It's time. Although this post may be little more than figuring out whether Flickr's going to work for pics...

I couldn't pass up this Ranchero for the price. Mostly pretty straight and complete, except for the worst fender flares in the world, consisting of the outer 3" of a pair of bug fenders screwed to the car and bondoed over.

20130318_181743

Even if I were tempted not to fix the flares (and I hope I never lose what taste and self respect I have to the extent I could live with those), one of the reasons the car was so cheap was that the other side manages to look even worse.

20130318_182005

The plan is to replace the quarter panels (I have some cut from a donor), fabricate some new inner fenders (they didn't create inner fender extensions, just hacked them up and left the wheelwells open to the quarter panels), generally fix other issues, EFI, front discs, real seatbelts... Generally "make it right" without getting too too carried away.
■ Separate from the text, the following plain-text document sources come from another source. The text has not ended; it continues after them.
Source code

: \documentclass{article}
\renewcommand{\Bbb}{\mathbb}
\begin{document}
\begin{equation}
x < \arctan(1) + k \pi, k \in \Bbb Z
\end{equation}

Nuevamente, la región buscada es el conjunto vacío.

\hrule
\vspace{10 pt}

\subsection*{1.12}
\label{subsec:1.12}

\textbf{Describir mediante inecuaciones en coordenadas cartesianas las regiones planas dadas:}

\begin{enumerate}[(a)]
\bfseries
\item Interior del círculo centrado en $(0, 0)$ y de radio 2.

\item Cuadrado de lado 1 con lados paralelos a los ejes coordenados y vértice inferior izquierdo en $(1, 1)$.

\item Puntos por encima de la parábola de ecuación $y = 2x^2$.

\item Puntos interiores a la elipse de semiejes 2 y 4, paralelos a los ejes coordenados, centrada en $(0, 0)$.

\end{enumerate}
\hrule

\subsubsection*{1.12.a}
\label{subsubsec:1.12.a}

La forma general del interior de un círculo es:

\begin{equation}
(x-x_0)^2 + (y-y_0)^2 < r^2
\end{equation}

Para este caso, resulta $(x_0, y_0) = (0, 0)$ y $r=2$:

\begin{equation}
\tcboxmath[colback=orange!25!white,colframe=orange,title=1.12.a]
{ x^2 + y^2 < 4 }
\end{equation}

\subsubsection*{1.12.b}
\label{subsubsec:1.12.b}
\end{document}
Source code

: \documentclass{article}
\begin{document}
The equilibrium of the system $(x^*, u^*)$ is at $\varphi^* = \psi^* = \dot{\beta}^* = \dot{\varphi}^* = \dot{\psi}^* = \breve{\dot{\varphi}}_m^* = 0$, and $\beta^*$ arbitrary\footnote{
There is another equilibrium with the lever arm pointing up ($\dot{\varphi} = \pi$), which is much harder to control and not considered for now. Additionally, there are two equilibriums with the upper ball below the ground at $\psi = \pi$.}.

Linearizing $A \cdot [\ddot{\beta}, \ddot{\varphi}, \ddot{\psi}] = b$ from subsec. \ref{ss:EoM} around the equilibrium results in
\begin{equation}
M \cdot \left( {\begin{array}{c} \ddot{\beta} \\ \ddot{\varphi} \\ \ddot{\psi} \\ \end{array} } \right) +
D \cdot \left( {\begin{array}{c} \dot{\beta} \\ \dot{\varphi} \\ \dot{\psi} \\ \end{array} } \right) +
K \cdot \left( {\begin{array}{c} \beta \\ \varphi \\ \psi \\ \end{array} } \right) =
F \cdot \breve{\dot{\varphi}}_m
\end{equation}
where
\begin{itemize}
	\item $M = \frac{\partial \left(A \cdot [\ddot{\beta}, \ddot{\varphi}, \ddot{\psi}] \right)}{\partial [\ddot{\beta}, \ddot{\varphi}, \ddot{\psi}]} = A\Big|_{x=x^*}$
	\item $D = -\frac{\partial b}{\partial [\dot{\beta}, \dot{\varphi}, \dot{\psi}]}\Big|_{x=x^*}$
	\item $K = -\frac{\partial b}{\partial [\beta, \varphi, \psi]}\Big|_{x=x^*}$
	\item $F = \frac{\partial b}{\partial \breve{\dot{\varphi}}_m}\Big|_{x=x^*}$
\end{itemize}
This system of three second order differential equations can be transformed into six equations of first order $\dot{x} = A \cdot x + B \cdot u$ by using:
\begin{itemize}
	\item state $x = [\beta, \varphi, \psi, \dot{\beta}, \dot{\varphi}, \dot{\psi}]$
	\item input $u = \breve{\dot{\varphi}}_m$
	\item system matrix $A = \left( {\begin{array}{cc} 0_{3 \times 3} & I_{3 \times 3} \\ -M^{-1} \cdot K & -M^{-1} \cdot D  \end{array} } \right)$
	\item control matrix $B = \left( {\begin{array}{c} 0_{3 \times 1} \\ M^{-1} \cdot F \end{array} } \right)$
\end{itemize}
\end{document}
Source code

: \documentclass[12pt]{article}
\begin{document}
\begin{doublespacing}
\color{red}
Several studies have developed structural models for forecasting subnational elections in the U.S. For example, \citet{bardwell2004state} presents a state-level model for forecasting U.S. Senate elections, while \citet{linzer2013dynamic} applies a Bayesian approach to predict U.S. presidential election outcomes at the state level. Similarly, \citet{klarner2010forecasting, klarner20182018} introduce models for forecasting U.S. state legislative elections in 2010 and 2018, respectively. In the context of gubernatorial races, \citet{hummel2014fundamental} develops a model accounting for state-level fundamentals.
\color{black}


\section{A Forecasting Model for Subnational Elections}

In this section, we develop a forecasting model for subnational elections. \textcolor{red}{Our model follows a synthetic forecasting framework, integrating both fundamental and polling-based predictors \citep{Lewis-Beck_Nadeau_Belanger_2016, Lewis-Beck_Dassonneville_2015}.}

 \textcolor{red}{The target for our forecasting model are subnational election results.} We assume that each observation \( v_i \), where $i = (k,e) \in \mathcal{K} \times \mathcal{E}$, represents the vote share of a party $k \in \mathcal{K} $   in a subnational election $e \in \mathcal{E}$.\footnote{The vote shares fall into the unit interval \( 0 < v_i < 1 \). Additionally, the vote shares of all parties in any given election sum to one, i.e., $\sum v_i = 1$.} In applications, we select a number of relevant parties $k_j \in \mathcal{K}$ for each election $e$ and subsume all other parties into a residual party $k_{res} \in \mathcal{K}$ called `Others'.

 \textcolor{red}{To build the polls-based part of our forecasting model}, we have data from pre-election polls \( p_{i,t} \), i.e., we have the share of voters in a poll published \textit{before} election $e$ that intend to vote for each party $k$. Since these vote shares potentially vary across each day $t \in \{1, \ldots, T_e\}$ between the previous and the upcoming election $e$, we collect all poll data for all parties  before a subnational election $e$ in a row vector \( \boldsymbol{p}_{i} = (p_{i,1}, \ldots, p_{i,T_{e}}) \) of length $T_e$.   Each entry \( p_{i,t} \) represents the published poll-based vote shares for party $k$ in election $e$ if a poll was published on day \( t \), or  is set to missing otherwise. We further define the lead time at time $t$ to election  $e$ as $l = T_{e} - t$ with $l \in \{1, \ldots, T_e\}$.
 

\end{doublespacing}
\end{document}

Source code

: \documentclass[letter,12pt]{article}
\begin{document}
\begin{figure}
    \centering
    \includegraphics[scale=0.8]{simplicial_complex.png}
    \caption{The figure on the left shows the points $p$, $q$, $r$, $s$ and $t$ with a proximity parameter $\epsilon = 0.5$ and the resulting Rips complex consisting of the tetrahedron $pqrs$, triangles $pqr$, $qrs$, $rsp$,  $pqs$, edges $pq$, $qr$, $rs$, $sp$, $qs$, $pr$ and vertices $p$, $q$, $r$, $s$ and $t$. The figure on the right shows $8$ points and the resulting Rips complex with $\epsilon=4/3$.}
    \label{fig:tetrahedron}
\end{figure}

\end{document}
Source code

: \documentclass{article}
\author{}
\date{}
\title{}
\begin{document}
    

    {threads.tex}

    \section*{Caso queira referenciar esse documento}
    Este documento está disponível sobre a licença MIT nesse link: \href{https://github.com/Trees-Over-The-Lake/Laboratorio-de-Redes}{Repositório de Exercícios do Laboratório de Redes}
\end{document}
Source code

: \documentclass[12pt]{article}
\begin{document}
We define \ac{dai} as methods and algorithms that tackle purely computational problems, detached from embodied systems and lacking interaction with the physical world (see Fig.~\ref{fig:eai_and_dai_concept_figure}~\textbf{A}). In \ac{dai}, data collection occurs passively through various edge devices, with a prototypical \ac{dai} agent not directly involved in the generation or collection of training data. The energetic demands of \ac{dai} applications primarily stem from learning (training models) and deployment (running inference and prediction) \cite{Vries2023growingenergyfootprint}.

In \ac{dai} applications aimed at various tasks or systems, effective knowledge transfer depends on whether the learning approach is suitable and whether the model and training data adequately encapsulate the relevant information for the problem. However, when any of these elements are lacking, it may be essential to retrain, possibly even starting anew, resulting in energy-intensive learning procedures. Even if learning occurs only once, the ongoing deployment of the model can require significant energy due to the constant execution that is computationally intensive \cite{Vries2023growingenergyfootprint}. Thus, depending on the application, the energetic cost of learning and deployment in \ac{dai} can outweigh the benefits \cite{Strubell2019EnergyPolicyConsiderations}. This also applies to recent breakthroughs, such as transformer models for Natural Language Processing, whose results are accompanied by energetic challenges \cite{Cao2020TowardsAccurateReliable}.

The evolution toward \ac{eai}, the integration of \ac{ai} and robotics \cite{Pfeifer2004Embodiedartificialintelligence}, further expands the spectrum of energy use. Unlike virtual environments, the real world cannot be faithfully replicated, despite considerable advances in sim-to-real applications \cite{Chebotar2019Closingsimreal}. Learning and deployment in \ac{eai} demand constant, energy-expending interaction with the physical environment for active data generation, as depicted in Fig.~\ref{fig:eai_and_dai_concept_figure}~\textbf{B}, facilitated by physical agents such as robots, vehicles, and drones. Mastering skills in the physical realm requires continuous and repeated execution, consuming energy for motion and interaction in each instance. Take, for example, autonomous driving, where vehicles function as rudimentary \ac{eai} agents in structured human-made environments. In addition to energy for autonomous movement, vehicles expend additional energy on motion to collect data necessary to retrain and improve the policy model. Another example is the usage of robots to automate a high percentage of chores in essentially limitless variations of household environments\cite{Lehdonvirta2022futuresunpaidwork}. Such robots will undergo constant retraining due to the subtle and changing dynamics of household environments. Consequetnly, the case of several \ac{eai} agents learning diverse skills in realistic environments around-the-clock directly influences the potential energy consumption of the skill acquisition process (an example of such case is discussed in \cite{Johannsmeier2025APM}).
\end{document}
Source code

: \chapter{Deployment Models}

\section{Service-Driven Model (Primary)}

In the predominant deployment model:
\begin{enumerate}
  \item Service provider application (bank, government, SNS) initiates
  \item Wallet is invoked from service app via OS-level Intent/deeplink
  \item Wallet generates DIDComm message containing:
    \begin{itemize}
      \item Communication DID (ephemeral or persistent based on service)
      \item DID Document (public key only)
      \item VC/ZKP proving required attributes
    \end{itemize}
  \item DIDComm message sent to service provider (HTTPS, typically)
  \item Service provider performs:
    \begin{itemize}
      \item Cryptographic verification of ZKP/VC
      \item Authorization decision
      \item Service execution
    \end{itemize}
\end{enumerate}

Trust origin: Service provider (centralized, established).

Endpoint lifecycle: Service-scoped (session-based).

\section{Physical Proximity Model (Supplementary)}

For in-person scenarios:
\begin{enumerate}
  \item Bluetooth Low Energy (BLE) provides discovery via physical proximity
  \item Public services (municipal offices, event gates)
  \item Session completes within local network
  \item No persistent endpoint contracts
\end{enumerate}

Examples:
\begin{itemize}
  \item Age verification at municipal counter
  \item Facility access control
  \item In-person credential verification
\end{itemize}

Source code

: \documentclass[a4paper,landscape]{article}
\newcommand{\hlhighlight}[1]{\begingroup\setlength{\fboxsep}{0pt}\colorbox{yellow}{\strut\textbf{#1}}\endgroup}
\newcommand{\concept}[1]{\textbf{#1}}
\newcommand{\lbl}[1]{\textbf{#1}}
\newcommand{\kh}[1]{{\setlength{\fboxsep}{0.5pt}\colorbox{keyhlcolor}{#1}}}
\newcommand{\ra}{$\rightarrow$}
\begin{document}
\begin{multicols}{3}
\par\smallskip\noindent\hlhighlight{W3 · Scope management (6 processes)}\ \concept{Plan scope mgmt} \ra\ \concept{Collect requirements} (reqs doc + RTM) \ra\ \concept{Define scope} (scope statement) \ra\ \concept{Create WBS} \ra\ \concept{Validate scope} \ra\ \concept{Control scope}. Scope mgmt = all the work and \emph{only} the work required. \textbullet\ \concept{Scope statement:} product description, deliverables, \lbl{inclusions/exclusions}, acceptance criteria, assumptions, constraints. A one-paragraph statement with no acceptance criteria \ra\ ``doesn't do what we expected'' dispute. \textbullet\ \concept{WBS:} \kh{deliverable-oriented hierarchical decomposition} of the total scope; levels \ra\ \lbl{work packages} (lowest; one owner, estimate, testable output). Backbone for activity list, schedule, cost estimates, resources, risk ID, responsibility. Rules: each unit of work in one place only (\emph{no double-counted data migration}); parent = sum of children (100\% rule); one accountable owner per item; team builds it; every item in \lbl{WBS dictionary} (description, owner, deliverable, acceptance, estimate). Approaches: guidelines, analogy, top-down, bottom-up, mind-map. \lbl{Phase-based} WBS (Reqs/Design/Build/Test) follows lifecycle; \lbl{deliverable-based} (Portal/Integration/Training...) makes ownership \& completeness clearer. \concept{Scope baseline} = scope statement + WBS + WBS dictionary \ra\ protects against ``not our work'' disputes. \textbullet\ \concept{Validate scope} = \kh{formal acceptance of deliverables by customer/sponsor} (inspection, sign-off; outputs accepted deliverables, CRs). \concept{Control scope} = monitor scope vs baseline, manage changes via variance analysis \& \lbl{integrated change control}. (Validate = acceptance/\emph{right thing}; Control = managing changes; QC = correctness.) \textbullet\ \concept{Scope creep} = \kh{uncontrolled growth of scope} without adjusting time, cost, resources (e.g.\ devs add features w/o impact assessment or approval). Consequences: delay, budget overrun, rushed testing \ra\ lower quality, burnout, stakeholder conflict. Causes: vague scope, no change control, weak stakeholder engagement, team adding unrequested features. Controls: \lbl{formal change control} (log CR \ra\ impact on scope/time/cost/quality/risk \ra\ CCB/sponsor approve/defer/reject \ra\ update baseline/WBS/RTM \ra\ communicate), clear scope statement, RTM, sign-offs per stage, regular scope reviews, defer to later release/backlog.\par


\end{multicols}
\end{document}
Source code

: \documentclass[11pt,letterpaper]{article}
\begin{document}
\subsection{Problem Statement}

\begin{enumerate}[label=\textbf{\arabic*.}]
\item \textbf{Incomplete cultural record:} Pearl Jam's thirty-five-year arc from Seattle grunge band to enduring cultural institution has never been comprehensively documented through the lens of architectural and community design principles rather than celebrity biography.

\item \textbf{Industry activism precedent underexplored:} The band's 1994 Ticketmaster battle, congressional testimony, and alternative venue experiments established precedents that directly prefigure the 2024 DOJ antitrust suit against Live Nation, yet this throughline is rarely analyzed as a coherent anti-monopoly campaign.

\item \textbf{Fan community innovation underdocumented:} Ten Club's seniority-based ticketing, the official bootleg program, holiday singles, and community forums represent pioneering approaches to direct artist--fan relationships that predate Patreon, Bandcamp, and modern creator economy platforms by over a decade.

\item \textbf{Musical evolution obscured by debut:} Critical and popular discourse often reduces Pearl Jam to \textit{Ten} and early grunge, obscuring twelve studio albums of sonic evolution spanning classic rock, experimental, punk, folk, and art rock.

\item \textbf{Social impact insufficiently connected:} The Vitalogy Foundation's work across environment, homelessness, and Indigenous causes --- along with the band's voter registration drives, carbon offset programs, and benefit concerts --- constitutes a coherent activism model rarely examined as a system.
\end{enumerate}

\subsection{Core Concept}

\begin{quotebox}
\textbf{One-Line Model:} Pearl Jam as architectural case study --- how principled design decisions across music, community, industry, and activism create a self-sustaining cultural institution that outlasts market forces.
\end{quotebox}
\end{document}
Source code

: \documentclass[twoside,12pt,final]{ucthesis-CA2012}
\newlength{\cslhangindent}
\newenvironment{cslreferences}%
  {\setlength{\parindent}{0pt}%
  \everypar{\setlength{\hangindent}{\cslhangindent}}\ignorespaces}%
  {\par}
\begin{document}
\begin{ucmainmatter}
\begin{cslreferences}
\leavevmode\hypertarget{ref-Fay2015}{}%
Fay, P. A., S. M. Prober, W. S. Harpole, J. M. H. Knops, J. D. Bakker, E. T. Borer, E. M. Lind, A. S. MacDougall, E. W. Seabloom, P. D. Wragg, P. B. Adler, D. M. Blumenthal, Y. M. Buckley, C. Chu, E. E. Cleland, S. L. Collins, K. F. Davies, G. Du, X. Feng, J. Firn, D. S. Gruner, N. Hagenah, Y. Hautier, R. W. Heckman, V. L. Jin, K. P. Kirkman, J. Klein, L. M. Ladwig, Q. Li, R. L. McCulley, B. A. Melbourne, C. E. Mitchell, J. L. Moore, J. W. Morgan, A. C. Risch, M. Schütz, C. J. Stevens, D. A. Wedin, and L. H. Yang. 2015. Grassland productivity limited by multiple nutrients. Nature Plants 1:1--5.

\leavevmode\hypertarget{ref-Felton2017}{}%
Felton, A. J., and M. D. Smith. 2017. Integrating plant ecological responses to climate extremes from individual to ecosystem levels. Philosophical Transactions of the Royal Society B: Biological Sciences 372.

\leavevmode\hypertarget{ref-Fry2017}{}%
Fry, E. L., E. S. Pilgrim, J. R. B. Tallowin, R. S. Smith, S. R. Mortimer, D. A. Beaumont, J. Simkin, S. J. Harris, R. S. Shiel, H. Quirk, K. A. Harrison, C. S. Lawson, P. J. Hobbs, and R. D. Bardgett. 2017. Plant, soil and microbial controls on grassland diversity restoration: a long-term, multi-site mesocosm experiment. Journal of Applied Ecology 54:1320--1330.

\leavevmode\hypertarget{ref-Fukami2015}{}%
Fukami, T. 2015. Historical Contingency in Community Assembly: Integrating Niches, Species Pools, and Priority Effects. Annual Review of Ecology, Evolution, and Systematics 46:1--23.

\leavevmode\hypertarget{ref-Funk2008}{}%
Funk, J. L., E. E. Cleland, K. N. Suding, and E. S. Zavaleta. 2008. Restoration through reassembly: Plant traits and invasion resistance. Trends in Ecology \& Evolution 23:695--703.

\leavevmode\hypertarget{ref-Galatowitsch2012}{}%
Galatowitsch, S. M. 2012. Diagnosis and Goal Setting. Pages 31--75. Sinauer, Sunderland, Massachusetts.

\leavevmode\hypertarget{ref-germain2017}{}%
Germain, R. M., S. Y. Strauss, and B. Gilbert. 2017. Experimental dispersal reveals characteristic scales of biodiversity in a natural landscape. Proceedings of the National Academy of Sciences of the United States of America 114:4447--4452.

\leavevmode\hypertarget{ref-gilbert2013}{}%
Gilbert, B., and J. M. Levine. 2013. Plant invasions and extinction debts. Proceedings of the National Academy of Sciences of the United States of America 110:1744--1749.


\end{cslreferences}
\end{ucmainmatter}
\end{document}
And now that there's a build thread on GRM, I have to get on with it, right?

Jumper K. Balls
Jumper K. Balls UberDork
11/23/16 2:19 p.m.

 photo 20130317_144813_zps1b53e8ea.jpg

Quarter harvesting!

dropstep
dropstep Dork
11/23/16 3:07 p.m.

Thats the one thing i want more then another 70s f150. So much easier to find elcaminos so ill follow along!

Ransom
Ransom GRM+ Memberand PowerDork
11/23/16 3:34 p.m.

In reply to Jumper K. Balls:

Oh man... Now I'm staring at that inner fender and thinking about how badly I wish I'd taken that, too... Didn't realize they weren't available as reproductions.

chandlerGTi
chandlerGTi UberDork
11/23/16 7:54 p.m.

Didn't you try this build thread once before? I cant wait to see Your progress!

Ransom
Ransom GRM+ Memberand PowerDork
11/23/16 11:48 p.m.

In reply to chandlerGTi:

Oh. My. God. I am so embarrassed. https://grassrootsmotorsports.com/forum/build-projects-and-project-cars/ransoms-1963-ford-ranchero/61874/page1/

I'm just going to pretend that doesn't exist, and carry on here like my life isn't slipping away like sand through an hourglass.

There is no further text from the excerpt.